The parish records witness to the marriages of three Birkmyres during the sixth decade of the 18th century.A Henry, a John and another John, the last specifically described as 'Weaver in Kilbarchan'. All married girls with good local names-Janet Craig, Agnes Carruth and Marion Hare. Of such folk was born the first Henry Birkmyre of The Gourock Ropework Company. He was born to Henry Birkmyre and his wife, Jane Craig, on January 12th, 1762. Only nine months previously Marion Hare, the wife of John Birkmyre, had given birth to a daughter christened Agnes. Young Henry and Agnes - full cousins and the bride older than her groom-were married in 1785. The first Family Bible states that young Henry was born in Lochwinnoch, and this may well have been so. Lochwinnoch and Kilbarchan are only five miles apart, and an honest weaver took employment where he could find it. It is still beyond a doubt that the young people who migrated to Port Glasgow in 1792 came thence from Kilbarchan and regarded it as their native place.

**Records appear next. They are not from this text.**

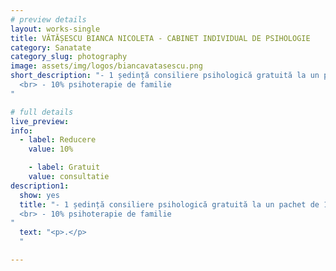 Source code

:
 ```yaml
---
# preview details
layout: works-single
title: VĂTĂȘESCU BIANCA NICOLETA - CABINET INDIVIDUAL DE PSIHOLOGIE
category: Sanatate
category_slug: photography
image: assets/img/logos/biancavatasescu.png
short_description: "- 1 ședință consiliere psihologică gratuită la un pachet de 10 sedințe psihoterapie copil
  <br> - 10% psihoterapie de familie
"

# full details
live_preview:
info:
  - label: Reducere
    value: 10% 

    - label: Gratuit
    value: consultatie
description1:
  show: yes
  title: "- 1 ședință consiliere psihologică gratuită la un pachet de 10 sedințe psihoterapie copil
  <br> - 10% psihoterapie de familie
"
  text: "<p>.</p>
  "

---
```

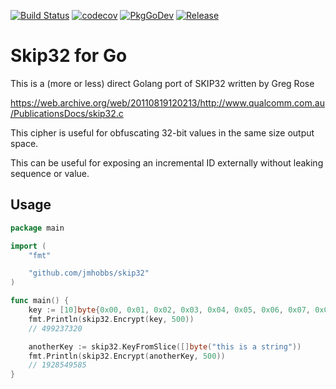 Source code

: [![Build Status](https://circleci.com/gh/jmhobbs/skip32/tree/main.svg?style=shield)](https://circleci.com/gh/jmhobbs/skip32/tree/main)
[![codecov](https://codecov.io/gh/jmhobbs/skip32/branch/main/graph/badge.svg)](https://codecov.io/gh/jmhobbs/skip32)
[![PkgGoDev](https://pkg.go.dev/badge/github.com/jmhobbs/skip32)](https://pkg.go.dev/github.com/jmhobbs/skip32)
[![Release](https://img.shields.io/github/release/jmhobbs/skip32.svg?style=flat-square)](https://github.com/jmhobbs/skip32/releases/latest)

# Skip32 for Go

This is a (more or less) direct Golang port of SKIP32 written by Greg Rose

https://web.archive.org/web/20110819120213/http://www.qualcomm.com.au/PublicationsDocs/skip32.c

This cipher is useful for obfuscating 32-bit values in the same size output space.

This can be useful for exposing an incremental ID externally without leaking sequence or value.

## Usage

```go
package main

import (
	"fmt"

	"github.com/jmhobbs/skip32"
)

func main() {
	key := [10]byte{0x00, 0x01, 0x02, 0x03, 0x04, 0x05, 0x06, 0x07, 0x08, 0x09}
	fmt.Println(skip32.Encrypt(key, 500))
	// 499237320

	anotherKey := skip32.KeyFromSlice([]byte("this is a string"))
	fmt.Println(skip32.Encrypt(anotherKey, 500))
	// 1928549585
}
``` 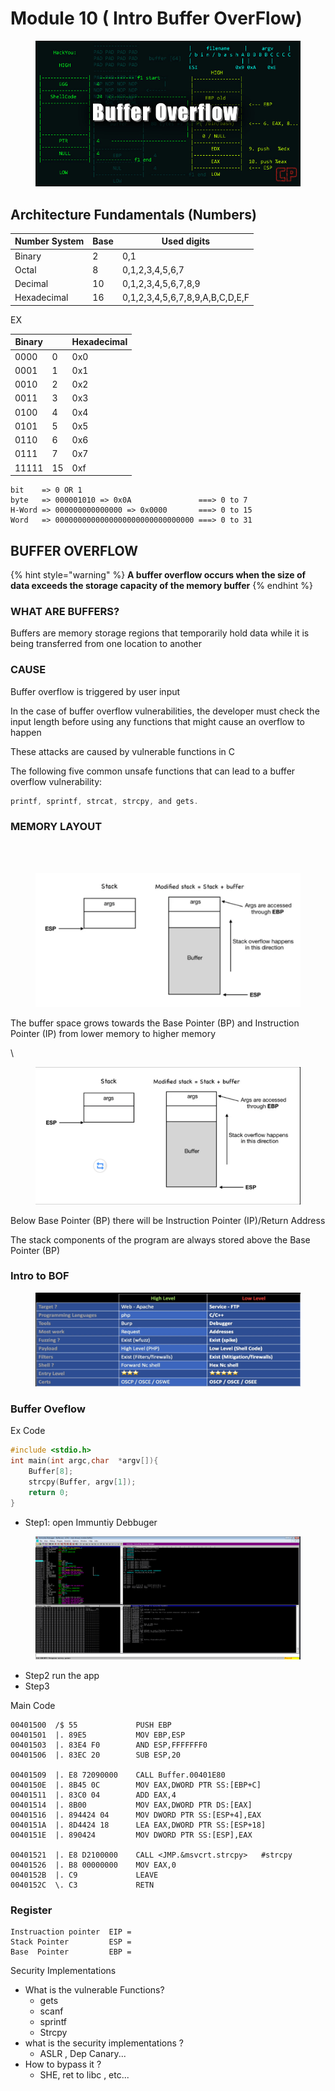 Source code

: # Module 10 ( Intro Buffer OverFlow)

<figure><img src="../../.gitbook/assets/image (1) (1) (1) (1) (1) (1) (1) (1) (1) (1) (1) (1) (1).png" alt=""><figcaption></figcaption></figure>

## Architecture Fundamentals (Numbers)



| Number System | Base | Used digits                     |
| ------------- | ---- | ------------------------------- |
| Binary        | 2    | 0,1                             |
| Octal         | 8    | 0,1,2,3,4,5,6,7                 |
| Decimal       | 10   | 0,1,2,3,4,5,6,7,8,9             |
| Hexadecimal   | 16   | 0,1,2,3,4,5,6,7,8,9,A,B,C,D,E,F |

EX

| Binary |    | Hexadecimal |
| ------ | -- | ----------- |
| 0000   | 0  | 0x0         |
| 0001   | 1  | 0x1         |
| 0010   | 2  | 0x2         |
| 0011   | 3  | 0x3         |
| 0100   | 4  | 0x4         |
| 0101   | 5  | 0x5         |
| 0110   | 6  | 0x6         |
| 0111   | 7  | 0x7         |
| 11111  | 15 | 0xf         |

```
bit    => 0 OR 1
byte   => 000001010 => 0x0A               ===> 0 to 7
H-Word => 000000000000000 => 0x0000       ===> 0 to 15
Word   => 0000000000000000000000000000000 ===> 0 to 31

```



## BUFFER OVERFLOW <a href="#a79b" id="a79b"></a>

{% hint style="warning" %}
**A buffer overflow occurs when the size of data exceeds the storage capacity of the memory buffer**
{% endhint %}

### WHAT ARE BUFFERS? <a href="#id-6ef2" id="id-6ef2"></a>

Buffers are memory storage regions that temporarily hold data while it is being transferred from one location to another

### CAUSE  <a href="#id-87d5" id="id-87d5"></a>

Buffer overflow is triggered by user input

In the case of buffer overflow vulnerabilities, the developer must check the input length before using any functions that might cause an overflow to happen

These attacks are caused by vulnerable functions in C

The following five common unsafe functions that can lead to a buffer overflow vulnerability:

```c
printf, sprintf, strcat, strcpy, and gets.
```

### MEMORY LAYOUT <a href="#a79b" id="a79b"></a>

\
[\
](https://aidenpearce369.medium.com/?source=post\_page-----670765bf405a--------------------------------)

<figure><img src="../../.gitbook/assets/image (1) (1) (1) (1) (1) (1) (1) (1) (1) (1) (1) (1) (1) (1).png" alt=""><figcaption></figcaption></figure>

The buffer space grows towards the Base Pointer (BP) and Instruction Pointer (IP) from lower memory to higher memory

\


<figure><img src="../../.gitbook/assets/image (138).png" alt=""><figcaption></figcaption></figure>

Below Base Pointer (BP) there will be Instruction Pointer (IP)/Return Address

The stack components of the program are always stored above the Base Pointer (BP)



### Intro to BOF

<figure><img src="../../.gitbook/assets/image (11) (1).png" alt=""><figcaption></figcaption></figure>

### Buffer Oveflow&#x20;

Ex  Code&#x20;

```c
#include <stdio.h>
int main(int argc,char  *argv[]){
    Buffer[8];
    strcpy(Buffer, argv[1]);
    return 0;
}
```

* Step1: open Immuntiy Debbuger&#x20;

<figure><img src="../../.gitbook/assets/image (137).png" alt=""><figcaption></figcaption></figure>

* Step2 run the app
* Step3&#x20;

Main Code&#x20;

```asm6502
00401500  /$ 55             PUSH EBP
00401501  |. 89E5           MOV EBP,ESP
00401503  |. 83E4 F0        AND ESP,FFFFFFF0
00401506  |. 83EC 20        SUB ESP,20

00401509  |. E8 72090000    CALL Buffer.00401E80
0040150E  |. 8B45 0C        MOV EAX,DWORD PTR SS:[EBP+C]             
00401511  |. 83C0 04        ADD EAX,4                               
00401514  |. 8B00           MOV EAX,DWORD PTR DS:[EAX]              
00401516  |. 894424 04      MOV DWORD PTR SS:[ESP+4],EAX            
0040151A  |. 8D4424 18      LEA EAX,DWORD PTR SS:[ESP+18]            
0040151E  |. 890424         MOV DWORD PTR SS:[ESP],EAX
               
00401521  |. E8 D2100000    CALL <JMP.&msvcrt.strcpy>   #strcpy           
00401526  |. B8 00000000    MOV EAX,0
0040152B  |. C9             LEAVE
0040152C  \. C3             RETN
```

### Register

```asm6502
Instruaction pointer  EIP = 
Stack Pointer         ESP = 
Base  Pointer         EBP =
```











Security Implementations

* What is the vulnerable Functions?
  * gets
  * scanf
  * sprintf
  * Strcpy
* what is the security implementations ?
  * ASLR , Dep Canary...
* How to bypass it ?
  * SHE, ret to libc , etc...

A portrait of the old gentleman-reproduced at the beginning of this chapter-has survived and hangs in the Board Room at Port Glasgow. It is not a major work of art, and his younger descendants are apt to be irreverent in their interpretations of the subject's aspect. The picture is nevertheless a fair enough likeness of a man with a candid, bland expression-the fact of a simple, honest sort of man. The hair over the forehead straggles in a curiously unkempt fashion, but underneath those untidy locks there gleams a shrewd pair of eyes, of such a colour and setting as detached observers see persisting in his descendants to this day.

Birkmyre Family History

Henry Birkmyre

Some of these details were taken from "The Gourock" by George Blake. Written in the 60's I have no reason to think that this part of the text is inaccurate although other parts of the book I have found to be "slightly off the mark."
The family bible that is mentioned was not an unusual thing for a family to have (I own one myself) and it is has been mentioned to me that the Birkmyres was left in Broadstone. When it was discovered it was then handed to the parish priest of the Holy Family which is close by. At this time I have no evidence to support this information. It would seem strange when there is a Birkmyre still living in the area that no attempt was made to return it to a member of the family.